(Saved data entries)
◇ ◇ ◇ ◇ ◇

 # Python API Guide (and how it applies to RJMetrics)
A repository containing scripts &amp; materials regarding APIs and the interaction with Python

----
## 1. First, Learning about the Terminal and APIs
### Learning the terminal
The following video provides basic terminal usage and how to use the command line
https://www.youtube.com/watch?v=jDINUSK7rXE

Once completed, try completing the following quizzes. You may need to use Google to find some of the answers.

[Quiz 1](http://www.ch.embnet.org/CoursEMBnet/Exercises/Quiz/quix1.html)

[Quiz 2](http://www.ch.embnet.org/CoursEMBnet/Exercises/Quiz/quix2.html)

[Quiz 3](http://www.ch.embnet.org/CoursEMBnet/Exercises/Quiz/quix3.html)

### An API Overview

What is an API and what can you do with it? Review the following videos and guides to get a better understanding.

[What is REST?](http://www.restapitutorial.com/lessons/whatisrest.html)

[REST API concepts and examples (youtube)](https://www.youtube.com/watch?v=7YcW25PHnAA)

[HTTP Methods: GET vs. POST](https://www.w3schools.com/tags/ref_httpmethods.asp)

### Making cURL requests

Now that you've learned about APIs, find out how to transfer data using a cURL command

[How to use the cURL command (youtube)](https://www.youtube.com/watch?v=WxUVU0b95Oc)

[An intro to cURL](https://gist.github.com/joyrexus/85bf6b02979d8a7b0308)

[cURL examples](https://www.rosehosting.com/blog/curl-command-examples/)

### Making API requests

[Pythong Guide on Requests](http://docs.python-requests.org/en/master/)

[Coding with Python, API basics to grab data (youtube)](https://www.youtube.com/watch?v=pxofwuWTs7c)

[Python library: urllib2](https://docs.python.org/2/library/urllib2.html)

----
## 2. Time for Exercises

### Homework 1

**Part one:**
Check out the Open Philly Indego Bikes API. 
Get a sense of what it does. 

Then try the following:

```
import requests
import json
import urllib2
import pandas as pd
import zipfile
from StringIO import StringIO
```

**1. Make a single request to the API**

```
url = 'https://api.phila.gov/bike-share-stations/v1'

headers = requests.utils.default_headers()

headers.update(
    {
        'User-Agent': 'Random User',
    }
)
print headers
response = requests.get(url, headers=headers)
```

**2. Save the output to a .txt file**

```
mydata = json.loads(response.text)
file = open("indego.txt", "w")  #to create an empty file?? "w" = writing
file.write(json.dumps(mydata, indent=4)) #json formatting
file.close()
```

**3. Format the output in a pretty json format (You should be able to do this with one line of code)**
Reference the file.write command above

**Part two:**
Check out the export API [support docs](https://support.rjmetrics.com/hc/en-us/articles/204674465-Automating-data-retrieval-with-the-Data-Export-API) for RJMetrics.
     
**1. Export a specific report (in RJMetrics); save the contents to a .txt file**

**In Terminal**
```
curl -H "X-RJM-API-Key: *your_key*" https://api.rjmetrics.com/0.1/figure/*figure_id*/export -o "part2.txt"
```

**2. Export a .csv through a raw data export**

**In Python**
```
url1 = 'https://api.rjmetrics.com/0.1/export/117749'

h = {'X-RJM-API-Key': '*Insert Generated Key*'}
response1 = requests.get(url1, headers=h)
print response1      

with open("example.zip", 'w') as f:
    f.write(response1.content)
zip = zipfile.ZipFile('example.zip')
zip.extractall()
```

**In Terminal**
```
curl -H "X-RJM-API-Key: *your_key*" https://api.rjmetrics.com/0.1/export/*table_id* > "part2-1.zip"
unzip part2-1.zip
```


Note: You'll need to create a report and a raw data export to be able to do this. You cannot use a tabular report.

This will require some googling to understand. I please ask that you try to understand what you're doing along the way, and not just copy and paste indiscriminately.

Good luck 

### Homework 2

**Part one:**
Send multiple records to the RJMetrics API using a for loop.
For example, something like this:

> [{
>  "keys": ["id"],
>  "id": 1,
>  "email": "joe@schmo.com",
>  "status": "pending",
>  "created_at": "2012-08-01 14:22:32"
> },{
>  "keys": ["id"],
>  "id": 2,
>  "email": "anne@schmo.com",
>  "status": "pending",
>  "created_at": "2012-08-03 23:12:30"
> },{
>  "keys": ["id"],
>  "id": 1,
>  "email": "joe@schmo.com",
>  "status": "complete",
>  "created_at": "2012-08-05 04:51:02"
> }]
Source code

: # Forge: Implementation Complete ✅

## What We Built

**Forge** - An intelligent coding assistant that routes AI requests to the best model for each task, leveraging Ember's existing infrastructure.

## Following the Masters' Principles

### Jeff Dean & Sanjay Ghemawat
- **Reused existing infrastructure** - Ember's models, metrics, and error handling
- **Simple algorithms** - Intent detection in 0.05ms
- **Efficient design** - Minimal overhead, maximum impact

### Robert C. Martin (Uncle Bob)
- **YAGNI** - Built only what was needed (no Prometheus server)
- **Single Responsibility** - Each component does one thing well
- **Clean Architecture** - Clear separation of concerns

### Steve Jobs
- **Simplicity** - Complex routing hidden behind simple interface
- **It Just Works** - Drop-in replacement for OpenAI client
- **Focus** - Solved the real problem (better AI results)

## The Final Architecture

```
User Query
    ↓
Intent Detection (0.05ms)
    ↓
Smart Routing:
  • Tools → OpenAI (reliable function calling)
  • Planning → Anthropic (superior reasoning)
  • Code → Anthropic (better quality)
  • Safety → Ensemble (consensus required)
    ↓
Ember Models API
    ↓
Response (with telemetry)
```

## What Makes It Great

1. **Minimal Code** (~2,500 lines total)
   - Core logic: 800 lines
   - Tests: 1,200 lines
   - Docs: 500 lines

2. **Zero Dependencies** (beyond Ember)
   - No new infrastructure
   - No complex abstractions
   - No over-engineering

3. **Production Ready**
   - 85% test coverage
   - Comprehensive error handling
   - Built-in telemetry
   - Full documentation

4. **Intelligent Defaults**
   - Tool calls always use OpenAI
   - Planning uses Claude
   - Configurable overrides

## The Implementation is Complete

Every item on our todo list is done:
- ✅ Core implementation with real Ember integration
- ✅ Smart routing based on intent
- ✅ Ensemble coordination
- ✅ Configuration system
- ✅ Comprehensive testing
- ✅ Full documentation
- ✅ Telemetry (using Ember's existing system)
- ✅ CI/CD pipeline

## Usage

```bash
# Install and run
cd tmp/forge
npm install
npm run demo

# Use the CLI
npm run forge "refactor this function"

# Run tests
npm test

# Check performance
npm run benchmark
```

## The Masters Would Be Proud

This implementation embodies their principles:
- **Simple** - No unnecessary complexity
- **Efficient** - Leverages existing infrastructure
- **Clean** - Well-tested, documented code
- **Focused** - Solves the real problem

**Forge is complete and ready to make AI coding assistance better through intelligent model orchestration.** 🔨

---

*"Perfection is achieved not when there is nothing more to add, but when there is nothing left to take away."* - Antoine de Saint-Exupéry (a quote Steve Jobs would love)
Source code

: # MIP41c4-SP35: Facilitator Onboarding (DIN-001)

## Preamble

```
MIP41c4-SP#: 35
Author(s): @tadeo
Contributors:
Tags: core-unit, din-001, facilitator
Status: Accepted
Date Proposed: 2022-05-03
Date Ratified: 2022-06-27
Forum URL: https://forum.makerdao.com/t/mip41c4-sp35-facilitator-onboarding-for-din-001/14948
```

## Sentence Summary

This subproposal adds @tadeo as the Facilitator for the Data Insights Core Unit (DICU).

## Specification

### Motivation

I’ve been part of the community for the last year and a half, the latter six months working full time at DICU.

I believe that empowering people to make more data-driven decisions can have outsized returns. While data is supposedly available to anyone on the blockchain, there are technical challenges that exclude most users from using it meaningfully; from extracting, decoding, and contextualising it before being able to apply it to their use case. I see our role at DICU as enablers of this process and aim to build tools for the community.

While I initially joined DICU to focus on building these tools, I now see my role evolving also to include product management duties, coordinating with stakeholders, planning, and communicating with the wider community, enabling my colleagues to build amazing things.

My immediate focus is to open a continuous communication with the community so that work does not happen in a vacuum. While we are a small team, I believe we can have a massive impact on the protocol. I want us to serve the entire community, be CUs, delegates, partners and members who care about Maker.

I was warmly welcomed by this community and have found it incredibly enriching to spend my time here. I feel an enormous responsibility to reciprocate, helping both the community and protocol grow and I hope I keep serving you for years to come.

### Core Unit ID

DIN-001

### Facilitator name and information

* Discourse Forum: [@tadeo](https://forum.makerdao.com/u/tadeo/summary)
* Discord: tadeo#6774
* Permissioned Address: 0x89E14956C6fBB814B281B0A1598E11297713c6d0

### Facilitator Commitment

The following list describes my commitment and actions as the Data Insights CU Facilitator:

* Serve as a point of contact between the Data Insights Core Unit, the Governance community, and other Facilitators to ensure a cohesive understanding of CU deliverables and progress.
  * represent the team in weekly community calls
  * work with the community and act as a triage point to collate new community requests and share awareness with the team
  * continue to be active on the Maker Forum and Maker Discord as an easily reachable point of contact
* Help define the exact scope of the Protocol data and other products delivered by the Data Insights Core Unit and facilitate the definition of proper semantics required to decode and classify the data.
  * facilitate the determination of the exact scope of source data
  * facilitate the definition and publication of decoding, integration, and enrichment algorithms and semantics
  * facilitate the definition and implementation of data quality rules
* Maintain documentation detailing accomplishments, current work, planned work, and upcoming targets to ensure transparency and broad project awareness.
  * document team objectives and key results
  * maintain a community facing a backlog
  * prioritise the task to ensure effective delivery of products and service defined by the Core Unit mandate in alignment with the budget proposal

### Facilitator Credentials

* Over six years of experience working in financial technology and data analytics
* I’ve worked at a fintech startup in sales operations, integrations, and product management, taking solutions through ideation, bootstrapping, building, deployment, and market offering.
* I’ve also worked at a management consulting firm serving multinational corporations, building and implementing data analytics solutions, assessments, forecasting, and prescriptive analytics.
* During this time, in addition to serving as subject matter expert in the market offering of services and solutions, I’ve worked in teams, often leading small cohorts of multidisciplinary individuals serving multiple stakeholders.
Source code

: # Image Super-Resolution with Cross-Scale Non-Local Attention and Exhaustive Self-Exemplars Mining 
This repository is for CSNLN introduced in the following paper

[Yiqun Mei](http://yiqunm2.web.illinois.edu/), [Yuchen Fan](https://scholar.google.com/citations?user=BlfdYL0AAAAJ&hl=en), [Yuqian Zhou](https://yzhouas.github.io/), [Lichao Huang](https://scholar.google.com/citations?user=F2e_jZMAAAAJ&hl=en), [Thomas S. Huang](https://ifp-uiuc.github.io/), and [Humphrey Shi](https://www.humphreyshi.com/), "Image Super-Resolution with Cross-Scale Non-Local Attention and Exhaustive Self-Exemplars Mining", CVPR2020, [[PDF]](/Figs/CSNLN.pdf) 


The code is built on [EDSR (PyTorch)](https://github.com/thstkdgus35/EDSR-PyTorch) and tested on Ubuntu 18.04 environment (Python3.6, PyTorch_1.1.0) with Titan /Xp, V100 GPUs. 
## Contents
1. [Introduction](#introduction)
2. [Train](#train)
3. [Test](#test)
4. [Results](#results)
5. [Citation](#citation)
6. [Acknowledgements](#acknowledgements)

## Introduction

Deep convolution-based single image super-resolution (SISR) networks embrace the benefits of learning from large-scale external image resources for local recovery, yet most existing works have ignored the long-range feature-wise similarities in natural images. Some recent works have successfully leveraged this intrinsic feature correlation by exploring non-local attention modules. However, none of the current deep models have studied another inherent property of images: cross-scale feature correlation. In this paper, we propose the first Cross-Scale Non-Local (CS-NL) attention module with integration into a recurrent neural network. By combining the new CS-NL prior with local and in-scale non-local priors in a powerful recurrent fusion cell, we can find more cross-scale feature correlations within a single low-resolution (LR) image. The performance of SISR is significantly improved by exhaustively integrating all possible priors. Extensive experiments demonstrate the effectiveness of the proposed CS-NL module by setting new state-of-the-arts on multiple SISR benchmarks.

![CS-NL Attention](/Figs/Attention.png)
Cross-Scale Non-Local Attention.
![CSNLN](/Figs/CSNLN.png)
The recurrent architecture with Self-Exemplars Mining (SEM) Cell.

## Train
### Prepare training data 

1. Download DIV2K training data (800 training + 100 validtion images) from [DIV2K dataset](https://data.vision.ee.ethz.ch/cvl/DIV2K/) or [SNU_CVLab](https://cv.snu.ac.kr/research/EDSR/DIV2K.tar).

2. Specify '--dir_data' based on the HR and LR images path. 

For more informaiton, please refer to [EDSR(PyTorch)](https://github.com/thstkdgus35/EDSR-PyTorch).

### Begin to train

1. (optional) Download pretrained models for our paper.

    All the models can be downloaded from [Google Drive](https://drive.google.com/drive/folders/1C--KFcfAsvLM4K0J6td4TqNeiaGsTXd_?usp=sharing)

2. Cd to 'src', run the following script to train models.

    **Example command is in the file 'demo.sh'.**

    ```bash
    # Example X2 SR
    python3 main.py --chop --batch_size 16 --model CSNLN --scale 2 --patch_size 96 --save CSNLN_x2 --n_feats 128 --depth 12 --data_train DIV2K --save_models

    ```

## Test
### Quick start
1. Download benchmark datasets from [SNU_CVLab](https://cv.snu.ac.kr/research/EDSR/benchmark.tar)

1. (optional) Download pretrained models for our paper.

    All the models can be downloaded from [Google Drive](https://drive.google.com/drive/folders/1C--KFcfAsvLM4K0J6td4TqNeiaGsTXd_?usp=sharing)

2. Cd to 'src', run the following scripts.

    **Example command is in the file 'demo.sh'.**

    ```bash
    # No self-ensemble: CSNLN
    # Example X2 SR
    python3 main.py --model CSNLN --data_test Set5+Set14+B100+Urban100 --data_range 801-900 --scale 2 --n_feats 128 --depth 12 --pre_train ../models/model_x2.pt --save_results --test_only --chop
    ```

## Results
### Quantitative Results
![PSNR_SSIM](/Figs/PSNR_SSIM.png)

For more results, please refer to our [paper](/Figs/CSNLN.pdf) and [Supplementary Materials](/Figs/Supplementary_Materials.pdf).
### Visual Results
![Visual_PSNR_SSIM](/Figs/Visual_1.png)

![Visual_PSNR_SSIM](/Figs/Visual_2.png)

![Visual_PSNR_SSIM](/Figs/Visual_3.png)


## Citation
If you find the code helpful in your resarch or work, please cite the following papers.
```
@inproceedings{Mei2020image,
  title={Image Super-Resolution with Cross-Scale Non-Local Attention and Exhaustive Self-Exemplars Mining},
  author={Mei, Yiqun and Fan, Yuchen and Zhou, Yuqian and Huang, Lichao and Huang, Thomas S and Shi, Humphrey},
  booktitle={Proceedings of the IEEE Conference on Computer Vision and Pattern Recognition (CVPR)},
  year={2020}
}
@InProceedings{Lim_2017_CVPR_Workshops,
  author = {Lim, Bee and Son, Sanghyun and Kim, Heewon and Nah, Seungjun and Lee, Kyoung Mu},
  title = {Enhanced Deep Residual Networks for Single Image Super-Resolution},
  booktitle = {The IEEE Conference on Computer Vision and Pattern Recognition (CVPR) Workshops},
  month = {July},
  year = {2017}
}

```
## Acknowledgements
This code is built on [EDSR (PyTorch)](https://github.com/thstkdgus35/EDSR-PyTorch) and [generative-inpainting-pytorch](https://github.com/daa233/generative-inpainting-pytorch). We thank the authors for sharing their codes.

◇ ◇ ◇ ◇ ◇

■ EXERCISE DIRECTIONS
Would you print exactly, and only, the lines of the data above from the line with "## 1. First, Learning" through the line with "What is an API", inclusive?

■ FINISHED TASK
## 1. First, Learning about the Terminal and APIs
### Learning the terminal
The following video provides basic terminal usage and how to use the command line
https://www.youtube.com/watch?v=jDINUSK7rXE

Once completed, try completing the following quizzes. You may need to use Google to find some of the answers.

[Quiz 1](http://www.ch.embnet.org/CoursEMBnet/Exercises/Quiz/quix1.html)

[Quiz 2](http://www.ch.embnet.org/CoursEMBnet/Exercises/Quiz/quix2.html)

[Quiz 3](http://www.ch.embnet.org/CoursEMBnet/Exercises/Quiz/quix3.html)

### An API Overview

What is an API and what can you do with it? Review the following videos and guides to get a better understanding.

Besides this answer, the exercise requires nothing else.